In honor of Halloween I’ve gone through the Universal Classic Monster Movies.  Moving along let’s look at the first modern horror movie.  And let’s start by defining what a modern horror movie is.  Well, what it isn’t is Frankenstein or Dracula or any make-believe monster.  In fact, it isn’t even a more contemporary monster like a zombie in “Night of the Living Dead.”  The generation that had lived through World War II and the Korean War and was living under the threat of nuclear annihilation probably couldn’t pretend to be afraid of rubber-masked monsters.  What they could fear was the monster that might be living behind the eyes of the boy next door.  Insanity was a monster that they knew had broken free before and once loose inflicted real horror on all in its path.  So that’s the modern horror movie monster, a homicidal maniac.  And before there was the Red Dragon, or Hannibal Lector or Saw there was Norman Bates.

Psycho was based on a novel by Robert Bloch, who wrote genre fiction in Horror, Science Fiction, Fantasy and Mystery categories.  It was inspired in part by a truly depraved serial killer named Ed Gein but the details of the story mostly came out of Bloch’s imagination.

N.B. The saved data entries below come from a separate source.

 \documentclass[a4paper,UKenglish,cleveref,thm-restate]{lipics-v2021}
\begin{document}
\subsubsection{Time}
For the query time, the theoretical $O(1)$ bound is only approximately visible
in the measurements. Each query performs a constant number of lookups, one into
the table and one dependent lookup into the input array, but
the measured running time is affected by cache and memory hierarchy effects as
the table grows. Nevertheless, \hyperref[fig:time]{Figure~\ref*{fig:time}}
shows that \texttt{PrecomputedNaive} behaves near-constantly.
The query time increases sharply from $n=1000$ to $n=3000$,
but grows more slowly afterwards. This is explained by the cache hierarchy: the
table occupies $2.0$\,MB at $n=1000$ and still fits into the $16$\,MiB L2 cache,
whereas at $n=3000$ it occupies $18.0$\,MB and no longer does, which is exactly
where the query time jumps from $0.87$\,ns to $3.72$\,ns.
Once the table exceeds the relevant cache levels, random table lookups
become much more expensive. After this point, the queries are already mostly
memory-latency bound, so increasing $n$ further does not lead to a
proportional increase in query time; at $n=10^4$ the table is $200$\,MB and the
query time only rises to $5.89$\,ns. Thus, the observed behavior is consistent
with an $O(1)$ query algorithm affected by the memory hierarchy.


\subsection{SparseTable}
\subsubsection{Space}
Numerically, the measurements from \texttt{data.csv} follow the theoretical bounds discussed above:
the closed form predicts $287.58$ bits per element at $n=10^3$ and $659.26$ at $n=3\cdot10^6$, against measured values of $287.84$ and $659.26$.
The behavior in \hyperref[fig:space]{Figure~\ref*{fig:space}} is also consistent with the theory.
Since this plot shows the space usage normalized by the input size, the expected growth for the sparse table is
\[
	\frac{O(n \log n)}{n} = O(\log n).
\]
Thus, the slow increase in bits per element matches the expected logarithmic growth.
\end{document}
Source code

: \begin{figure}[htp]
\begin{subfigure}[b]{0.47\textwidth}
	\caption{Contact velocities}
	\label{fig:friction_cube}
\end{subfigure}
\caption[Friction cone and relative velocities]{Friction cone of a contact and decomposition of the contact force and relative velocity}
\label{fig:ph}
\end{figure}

But the reason Psycho is the subject of this review is that Alfred Hitchcock wanted to make that movie.  Always an innovator and aware of the need to push the boundaries of what was allowable on screen, he produced a film that fit its time.  The sexual nature of the relationship between Marion Crane and Sam Loomis is highlighted.  The murder scenes although tame by today’s standards are truly frightening.  For audiences of that time (1960) some of the scenes would have been shocking.

But Hitchcock didn’t make just a scream fest.  The movie is a complete story.  Each of the main characters and many of the smaller parts are skillfully crafted with loving detail and come to life on the screen.  And one character who has been dead for ten years and only survives inside the tortured brain of a madman get several good lines including the closing soliloquy.

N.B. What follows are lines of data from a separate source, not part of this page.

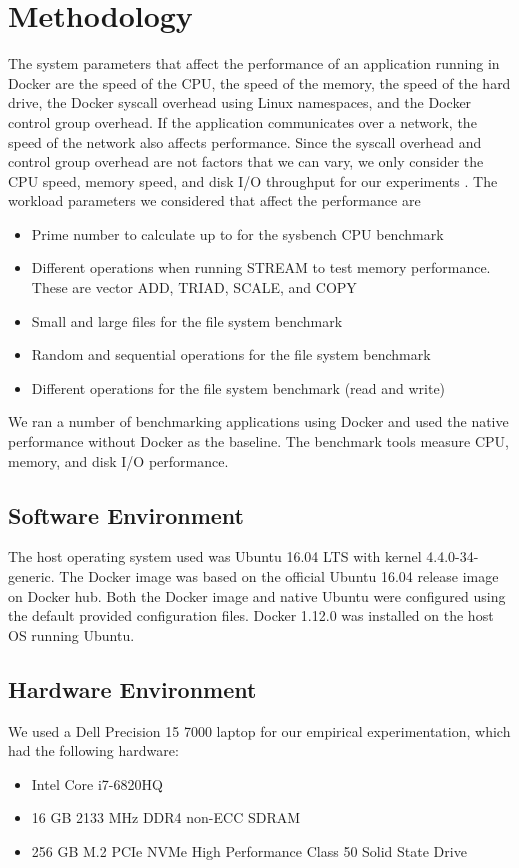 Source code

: \documentclass[11pt]{article}
\begin{document}
	\section{Methodology}
	The system parameters that affect the performance of an application running in Docker are the speed of the CPU, the speed of the memory, the speed of the hard drive, the Docker syscall overhead using Linux namespaces, and the Docker control group overhead. If the application communicates over a network, the speed of the network also affects performance. Since the syscall overhead and control group overhead are not factors that we can vary, we only consider the CPU speed, memory speed, and disk I/O throughput for our experiments \cite{bukh}. The workload parameters we considered that affect the performance are
	\begin{itemize}
		\item Prime number to calculate up to for the sysbench CPU benchmark
		\item Different operations when running STREAM to test memory performance. These are vector ADD, TRIAD, SCALE, and COPY
		\item Small and large files for the file system benchmark
		\item Random and sequential operations for the file system benchmark
		\item Different operations for the file system benchmark (read and write)
	\end{itemize}
	We ran a number of benchmarking applications using Docker and used the native performance without Docker as the baseline. The benchmark tools measure CPU, memory, and disk I/O performance.
	
	\subsection{Software Environment}
	The host operating system used was Ubuntu 16.04 LTS with kernel 4.4.0-34-generic.
	The Docker image was based on the official Ubuntu 16.04 release image on Docker hub.
	Both the Docker image and native Ubuntu were configured using the default provided configuration files. Docker 1.12.0 was installed on the host OS running Ubuntu.
	
	\subsection{Hardware Environment}
	We used a Dell Precision 15 7000 laptop for our empirical experimentation, which had the following hardware:
	\begin{itemize}
		\item Intel Core i7-6820HQ
		\item 16 GB 2133 MHz DDR4 non-ECC SDRAM
		\item 256 GB M.2 PCIe NVMe High Performance Class 50 Solid State Drive
	\end{itemize}
	
\end{document}
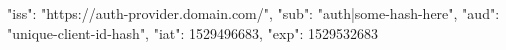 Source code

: {
  "iss": "https://auth-provider.domain.com/",
  "sub": "auth|some-hash-here",
  "aud": "unique-client-id-hash",
  "iat": 1529496683,
  "exp": 1529532683
}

And here is one of the strangest twists of the movie.  The monster gets to tell his side of the story.  In the scene where Norman Bates brings Marion a meal, he tells his side of the story and even gives his mother’s side too.  Obviously, it’s couched in self-delusion and the confusion associated with a split personality but he describes his life as being in a self-inflicted trap that he no longer even tried to escape.  And he admitted that he depended on his mother as much as she depended on him.  And the portrait we see is personable, sympathetic and pitiable.  Of course, this just sets us up for what follows.

Norman’s sexual frustration is illustrated in the voyeurism we are shown and of course the maniacal rage is on display in each of the murders and the attempted murder.  When the psychiatrist comes on at the end as a deus-ex-machina, he not only explains the origins of Norman’s psychosis but also reveals that there have been additional women victims of “Norman’s mother.”

And finally, in the soliloquy that ends the dialog, we really get to meet the monster.  Mother tells us how sad it is that Norman must be punished and how innocent she is of all the blood.  But the dishonesty and the cruelty are on display and at the very last image of “her” we see the monster showing.  And the very last image we get is Marion’s car being winched out of the swamp (her coffin being exhumed from her grave).

What do I like about this movie?  Everything.  The actors are excellent.  The dialog is perfect.  Even the music and sound effects reinforce the action on the screen.  I don’t watch this movie often because I don’t want to wear it out.  But it’s the perfect adult horror movie.  The only thing that gives it competition is Silence of the Lambs.  I find it to be the perfect embodiment of the modern monster.  Man.